When a suspicious Yaddle trails the untrustworthy Dooku, she confronts him and the two have a showdown (complete with some “Duel of the Fates”-inspired music) that mirrors Dooku’s future fight with Yoda in Attack of the Clones. An exhausted Yaddle pleads for Dooku to come back to the light side of the Force. But when Palpatine tells Dooku, “Do you want to prove your loyalty? Kill her,” Tales of the Jedi seals Yaddle’s fate. Darth Tyranus cuts her down with all of his hatred. It’s a tragic end for yet another Prequel Trilogy legend.
The episode also confirms that Yaddle resigned from the Jedi High Council because she disagreed with its tyrannical ways, which explains why she’s replaced by Master Shaak Ti and didn’t appear in the movies beyond The Phantom Menace. In reality, the character likely raised more questions than answers and was sidelined to the puppet department to keep the focus on Yoda.
Although modern Star Wars has done a great job of adapting defunct Legends canon like Boba Fett’s escape from the Sarlacc Pit, Yaddle’s death in the old continuity plays out very differently. Revealed in 2003 YA novel Jedi Quest: The Shadow Trap, Yaddle dies at the age of 48, absorbing a bioweapon while accompanying Anakin and Obi-Wan on a mission to Mawan. Revamping her death for something more dramatic with Dooku makes sense, but given that she spoke the same way as Yoda in Legends, there’s a second change that will turn out to be too much for some Star Wars canon purists. Namely, a lot of fans are confused as to why Yaddle speaks “normally.”

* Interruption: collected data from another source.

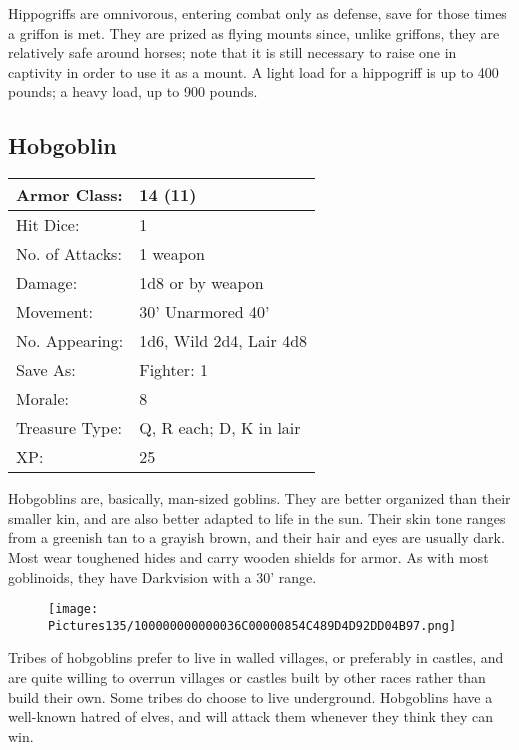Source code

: \documentclass[a4paper,twoside,openany,10pt]{book}
\begin{document}
\begin{multicols}{2}
Hippogriffs are omnivorous, entering combat only as defense, save for those times a griffon is met. They are prized as flying mounts since, unlike griffons, they are relatively safe around horses; note that it is still necessary to raise one in captivity in order to use it as a mount. A light load for a hippogriff is up to 400 pounds; a heavy load, up to 900 pounds.

\subsection*{Hobgoblin}\label{hobgoblin}

\begin{tabularx}{0.50\textwidth}{@{}lX@{}}
Armor Class: & 14 (11) \\\hline
Hit Dice: & 1 \\\hline
No. of Attacks: & 1 weapon \\\hline
Damage: & 1d8 or by weapon \\\hline
Movement: & 30' Unarmored 40' \\\hline
No. Appearing: & 1d6, Wild 2d4, Lair 4d8 \\\hline
Save As: & Fighter: 1 \\\hline
Morale: & 8 \\\hline
Treasure Type: & Q, R each; D, K in lair \\\hline
XP: & 25 \\\hline
\end{tabularx}

Hobgoblins are, basically, man-sized goblins. They are better organized than their smaller kin, and are also better adapted to life in the sun. Their skin tone ranges from a greenish tan to a grayish brown, and their hair and eyes are usually dark. Most wear toughened hides and carry wooden shields for armor. As with most goblinoids, they have Darkvision with a 30' range.

\begin{wrapfigure}{r}{0.25\textwidth}
	\texttt{[image: Pictures135/100000000000036C00000854C489D4D92DD04B97.png]}
\end{wrapfigure}

Tribes of hobgoblins prefer to live in walled villages, or preferably in castles, and are quite willing to overrun villages or castles built by other races rather than build their own. Some tribes do choose to live underground. Hobgoblins have a well-known hatred of elves, and will attack them whenever they think they can win.


\end{multicols}
\end{document}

Yaddle is voiced by Bryce Dallas Howard, who is a big deal in Star Wars, having directed episodes of The Mandalorian and arguably the best one of The Book of Boba Fett. The character didn’t have a speaking part in The Phantom Menace, however, most assumed she’d talk with the same riddle tones that have made Yoda famous for the past 42 years. We should’ve expected Howard’s normal voice, as 2021’s canon novel The High Republic: Out of the Shadows featured Yaddle speaking like any other Jedi. Thankfully, creator Dave Filoni has shed some light on why the change to Yaddle’s diction was made for Disney canon.

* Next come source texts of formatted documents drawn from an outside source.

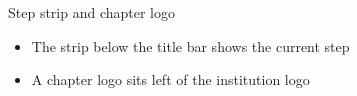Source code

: \begin{standardframe}{Step strip and chapter logo}
	\begin{itemize}
		\item The strip below the title bar shows the current step
		\item A chapter logo sits left of the institution logo
	\end{itemize}
\end{standardframe}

Filoni told Nerdist that when Howard asked about Yaddle’s voice, he said, “Does she speak backwards? I’m like, ‘No, I don’t think so. I think that’s a Yoda thing’…Frank Oz told me once that Yoda speaks that way specifically in honor of his own master. That was what he had thought about it. I try to keep moving forward these thoughts.” Legends established a serpentine Jedi named N’Kata Del Gormo as Yoda’s master, although the Hysalrian’s diction was never explored in any Legends stories, so it’s not clear how Yoda ultimately ended up developing his unique turn of phrase.
Vocal confusion aside, you might remember those wild theories that Yoda and Yaddle did the dirty, and that’s what led to Grogu. Following her death in Tales of the Jedi, it looks like that’s another tinfoil idea we’ll have to park alongside Jar Jar Binks being a Sith. For now, Yaddle is just another name etched onto the Jedi Council’s “in memoriam” wall, as Filoni wraps up another longstanding Star Wars mystery.